* [WHAT YOU WILL DO]: Where the listing below has a line with "In this window, you", write out exactly that line and every line after it, stopping after the line with "Let's edit the".

* [RECORDS SUPPLIED]:
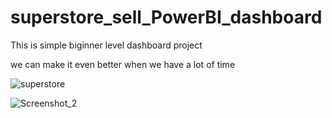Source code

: # superstore_sell_PowerBI_dashboard

This is simple biginner level dashboard project 

we can make it even better when we have a lot of time

![superstore](https://github.com/rbnadageri33/superstore_sell_PowerBI_dashboard/assets/98470709/a5709f8c-dd2d-4f06-9ac4-b88f3ede55e4)


![Screenshot_2](https://github.com/rbnadageri33/superstore_sell_PowerBI_dashboard/assets/98470709/270aebfd-806d-40dd-89a9-9f7ef9a7d714)
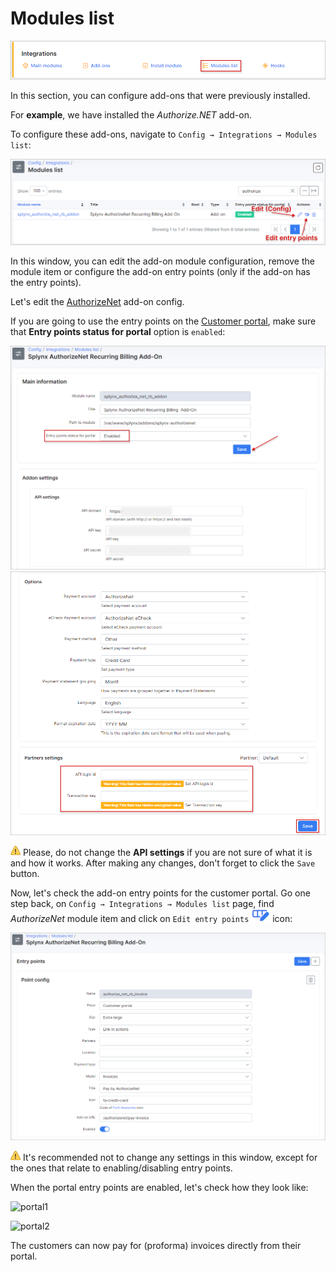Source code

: Modules list
=====

![icon](icon.png)

In this section, you can configure add-ons that were previously installed.

For **example**, we have installed the *Authorize.NET* add-on.

To configure these add-ons, navigate to `Config → Integrations → Modules list`:

![list](list.png)

In this window, you can edit the add-on module configuration, remove the module item or configure the add-on entry points (only if the add-on has the entry points).

Let's edit the [AuthorizeNet](payment_systems/authorize/authorize.md) add-on config.

If you are going to use the entry points on the [Customer portal](customer_portal/customer_portal.md), make sure that **Entry points status for portal** option is `enabled`:

![edit](edit_module.png)
![edit](edit_module2.png)

<icon class="image-icon">![image](warning.png)</icon> Please, do not change the **API settings** if you are not sure of what it is and how it works. After making any changes, don't forget to click the `Save` button.

Now, let's check the add-on entry points for the customer portal. Go one step back, on `Config → Integrations → Modules list` page, find *AuthorizeNet* module item and click on `Edit entry points` <icon class="image-icon">![image](edit_entry_point.png)</icon> icon:

![entry points](entry_points.png)

<icon class="image-icon">![image](warning.png)</icon> It's recommended not to change any settings in this window, except for the ones that relate to enabling/disabling entry points.

When the portal entry points are enabled, let's check how they look like:

![portal1](portal1.png)

![portal2](portal2.png)

The customers can now pay for (proforma) invoices directly from their portal.
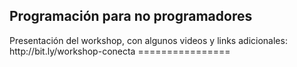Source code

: <h2>Programación para no programadores</h2>
Presentación del workshop, con algunos videos y links adicionales: http://bit.ly/workshop-conecta
================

* [TASK SOLUTION]:
In this window, you can edit the add-on module configuration, remove the module item or configure the add-on entry points (only if the add-on has the entry points).

Let's edit the [AuthorizeNet](payment_systems/authorize/authorize.md) add-on config.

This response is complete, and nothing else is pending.